Développer ces systèmes de manière plus économique et accompagner le ramp-up, c'est-à-dire l'accélération, la montée en volume des grands industriels de la Défense. Et c'est vrai qu'une société comme Ametra, qui est à la fois agile, en tant que PME, ETI de 450 collaborateurs, qui est à la fois dans la conception, mais aussi dans la fabrication, puisque nous n'avons pas évoqué ce point-là, mais nous fabriquons des bandes aises, des PC industriels, et depuis toujours, nous aidons nos clients à piloter la fabrication des systèmes que nous avons conçus.

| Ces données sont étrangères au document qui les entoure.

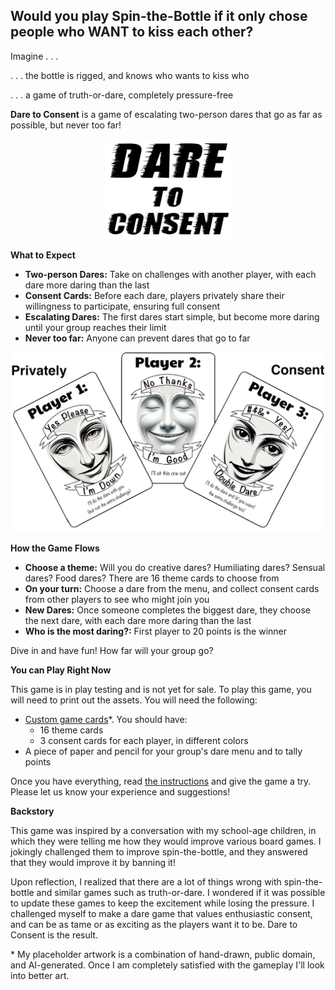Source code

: <h2>Would you play Spin-the-Bottle if it only chose people who WANT to kiss each other?</h2>

Imagine . . .

. . . the bottle is rigged, and knows who wants to kiss who

. . . a game of truth-or-dare, completely pressure-free

**Dare to Consent** is a game of escalating two-person dares that go as far as possible, but never too far!

<p align="center">
  <img src="https://github.com/DaringGames/DareToConsent/blob/main/Logo%20White%20BG.png?raw=true" width=200>
</p>


**What to Expect**

 * **Two-person Dares:** Take on challenges with another player, with each dare more daring than the last
 * **Consent Cards:** Before each dare, players privately share their willingness to participate, ensuring full consent
 * **Escalating Dares:** The first dares start simple, but become more daring until your group reaches their limit
 * **Never too far:** Anyone can prevent dares that go to far

<p align="center">
  <img src="https://github.com/DaringGames/DareToConsent/blob/main/promo%20art/Consent%20Card%20Examples.png?raw=true" width=800>
</p>

**How the Game Flows**

 * **Choose a theme:** Will you do creative dares? Humiliating dares? Sensual dares? Food dares? There are 16 theme cards to choose from
 * **On your turn:** Choose a dare from the menu, and collect consent cards from other players to see who might join you
 * **New Dares:** Once someone completes the biggest dare, they choose the next dare, with each dare more daring than the last
 * **Who is the most daring?:** First player to 20 points is the winner

Dive in and have fun! How far will your group go?

**You can Play Right Now**

This game is in play testing and is not yet for sale. To play this game, you will need to print out the assets. You will need the following:
* [Custom game cards](https://github.com/DaringGames/DareToConsent/blob/main/Cards/HomePrinting.pdf)*. You should have:
  * 16 theme cards
  * 3 consent cards for each player, in different colors
* A piece of paper and pencil for your group's dare menu and to tally points

Once you have everything, read [the instructions](https://github.com/DaringGames/DareToConsent/blob/main/PDFs/InstructionsBooklet.pdf) and give the game a try. Please let us know your experience and suggestions!


**Backstory**

This game was inspired by a conversation with my school-age children, in which they were telling me how they would improve various board games. I jokingly challenged them to improve spin-the-bottle, and they answered that they would improve it by banning it!

Upon reflection, I realized that there are a lot of things wrong with spin-the-bottle and similar games such as truth-or-dare. I wondered if it was possible to update these games to keep the excitement while losing the pressure. I challenged myself to make a dare game that values enthusiastic consent, and can be as tame or as exciting as the players want it to be. Dare to Consent is the result.

\* My placeholder artwork is a combination of hand-drawn, public domain, and AI-generated. Once I am completely satisfied with the gameplay I'll look into better art.
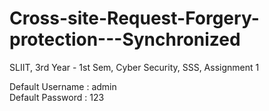 #  	Cross-site-Request-Forgery-protection---Synchronized
SLIIT, 3rd Year - 1st Sem, Cyber Security, SSS, Assignment 1

Default Username : admin <br>
Default Password : 123
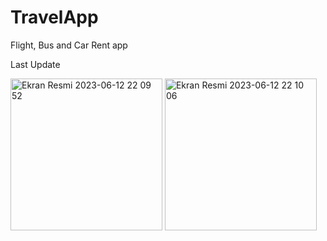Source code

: # TravelApp
Flight, Bus and Car Rent app

Last Update





<img width="243" alt="Ekran Resmi 2023-06-12 22 09 52" src="https://github.com/engingulek/TravelApp/assets/74055938/25cb30f8-1eda-47e6-812e-fda47e569c3e">
<img width="243" alt="Ekran Resmi 2023-06-12 22 10 06" src="https://github.com/engingulek/TravelApp/assets/74055938/b74d7922-f73f-47dd-9c4a-1bc7c8e7557e">
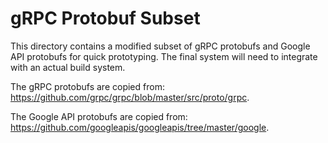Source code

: # gRPC Protobuf Subset

This directory contains a modified subset of gRPC protobufs and Google API
protobufs for quick prototyping.  The final system will need to integrate
with an actual build system.

The gRPC protobufs are copied from:
https://github.com/grpc/grpc/blob/master/src/proto/grpc.

The Google API protobufs are copied from:
https://github.com/googleapis/googleapis/tree/master/google.

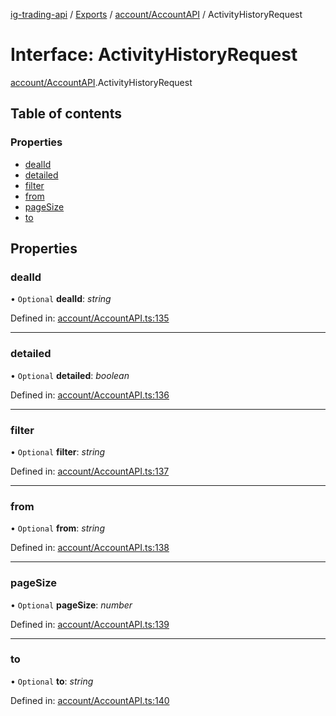[ig-trading-api](../README.md) / [Exports](../modules.md) / [account/AccountAPI](../modules/account_accountapi.md) / ActivityHistoryRequest

# Interface: ActivityHistoryRequest

[account/AccountAPI](../modules/account_accountapi.md).ActivityHistoryRequest

## Table of contents

### Properties

- [dealId](account_accountapi.activityhistoryrequest.md#dealid)
- [detailed](account_accountapi.activityhistoryrequest.md#detailed)
- [filter](account_accountapi.activityhistoryrequest.md#filter)
- [from](account_accountapi.activityhistoryrequest.md#from)
- [pageSize](account_accountapi.activityhistoryrequest.md#pagesize)
- [to](account_accountapi.activityhistoryrequest.md#to)

## Properties

### dealId

• `Optional` **dealId**: _string_

Defined in: [account/AccountAPI.ts:135](https://github.com/bennycode/ig-trading-api/blob/7c81ba3/src/account/AccountAPI.ts#L135)

---

### detailed

• `Optional` **detailed**: _boolean_

Defined in: [account/AccountAPI.ts:136](https://github.com/bennycode/ig-trading-api/blob/7c81ba3/src/account/AccountAPI.ts#L136)

---

### filter

• `Optional` **filter**: _string_

Defined in: [account/AccountAPI.ts:137](https://github.com/bennycode/ig-trading-api/blob/7c81ba3/src/account/AccountAPI.ts#L137)

---

### from

• `Optional` **from**: _string_

Defined in: [account/AccountAPI.ts:138](https://github.com/bennycode/ig-trading-api/blob/7c81ba3/src/account/AccountAPI.ts#L138)

---

### pageSize

• `Optional` **pageSize**: _number_

Defined in: [account/AccountAPI.ts:139](https://github.com/bennycode/ig-trading-api/blob/7c81ba3/src/account/AccountAPI.ts#L139)

---

### to

• `Optional` **to**: _string_

Defined in: [account/AccountAPI.ts:140](https://github.com/bennycode/ig-trading-api/blob/7c81ba3/src/account/AccountAPI.ts#L140)
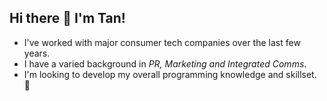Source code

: ## Hi there 👋 I'm Tan!
- I've worked with major consumer tech companies over the last few years.
- I have a varied background in _PR, Marketing and Integrated Comms_.
- I'm looking to develop my overall programming knowledge and skillset. 🤔

<!--
**dtngu/dtngu** is a ✨ _special_ ✨ repository because its `README.md` (this file) appears on your GitHub profile.

Here are some ideas to get you started:

- 🔭 I’m currently working on ...
- 🌱 I’m currently learning ...
- 👯 I’m looking to collaborate on ...
- 🤔 I’m looking for help with ...
- 💬 Ask me about ...
- 📫 How to reach me: ...
- 😄 Pronouns: ...
- ⚡ Fun fact: ...
-->
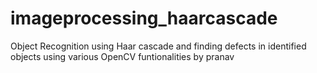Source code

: # imageprocessing_haarcascade
Object Recognition using Haar cascade and finding defects in identified objects using various OpenCV funtionalities
by pranav
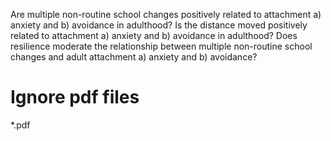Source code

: Are multiple non-routine school changes positively related to attachment a) anxiety and b) avoidance in adulthood?Is the distance moved positively related to attachment a) anxiety and b) avoidance in adulthood?
Does resilience moderate the relationship between multiple non-routine school changes and adult attachment a) anxiety and b) avoidance?
# Ignore pdf files 
*.pdf
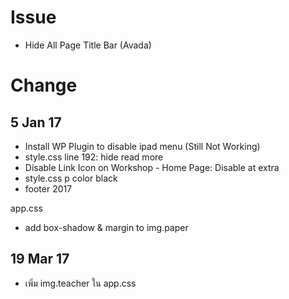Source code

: # Issue

- Hide All Page Title Bar (Avada)


# Change

## 5 Jan 17

- Install WP Plugin to disable ipad menu (Still Not Working)
- style.css line 192: hide read more
- Disable Link Icon on Workshop - Home Page: Disable at extra
- style.css p color black
- footer 2017

app.css

- add box-shadow & margin to img.paper


## 19 Mar 17

- เพิ่ม img.teacher ใน app.css 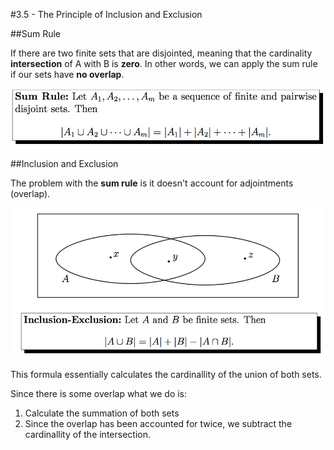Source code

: #3.5 - The Principle of Inclusion and Exclusion


##Sum Rule

If there are two finite sets that are disjointed, meaning that the cardinality __intersection__ of A with B is __zero__. In other words, we can apply the sum rule if our sets have __no overlap__.

![](sumrule.png)

##Inclusion and Exclusion

The problem with the __sum rule__ is it doesn't account for adjointments (overlap).

![](incexc.png)

This formula essentially calculates the cardinallity of the union of both sets.

Since there is some overlap what we do is:

1. Calculate the summation of both sets
2. Since the overlap has been accounted for twice, we subtract the cardinallity of the intersection.

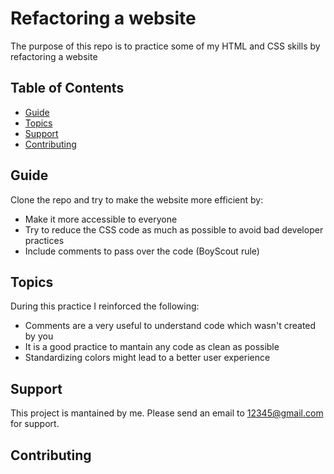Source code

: # Refactoring a website

The purpose of this repo is to practice some of my HTML and CSS skills by refactoring a website

## Table of Contents

- [Guide](#guide)
- [Topics](#topics)
- [Support](#support)
- [Contributing](#contributing)

## Guide
Clone the repo and try to make the website more efficient by:
- Make it more accessible to everyone
- Try to reduce the CSS code as much as possible to avoid bad developer practices
- Include comments to pass over the code (BoyScout rule)


## Topics

During this practice I reinforced the following:
- Comments are a very useful to understand code which wasn't created by you
- It is a good practice to mantain any code as clean as possible
- Standardizing colors might lead to a better user experience

## Support

This project is mantained by me. Please send an email to 12345@gmail.com for support.

## Contributing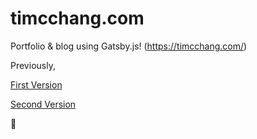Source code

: # timcchang.com

Portfolio & blog using Gatsby.js! (https://timcchang.com/)

Previously,

[First Version](https://v0.timcchang.com)

[Second Version](https://v1.timcchang.com)

🕺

Donc, une société comme Ametra, à la fois agile, à la fois présente en études et en fabrication, et bien placée pour répondre aux enjeux d'économie de guerre.

8:06
Présentateur

Et du coup, est-ce qu'il y a un rythme d'économie de guerre pour vous ? C'est-à-dire accélérer les études, accélérer les tests ? Je vois très bien de quoi vous parlez. Quand vous parlez de bandes tests, c'est du test électromagnétique, peut-être ?

8:19
Invité

Tests électriques, électroniques, différents types de tests. On fait même de la conception et de la fabrication de bandes tests mécaniques, mais à travers notre supply chain, des bandes tests de façon générale. Mais pour répondre à votre question, qu'est-ce que ça veut dire concrètement chez nous ? Ça veut dire que les clients ont augmenté les besoins en volume d'ingénieurs, de techniciens. Et donc, nous, notre problématique, c'est d'embaucher, de former, de fidéliser les équipes qui vont répondre aux besoins de ces clients. Ça, c'est une première problématique. Ensuite, on a parlé du raccourcissement des cycles de développement.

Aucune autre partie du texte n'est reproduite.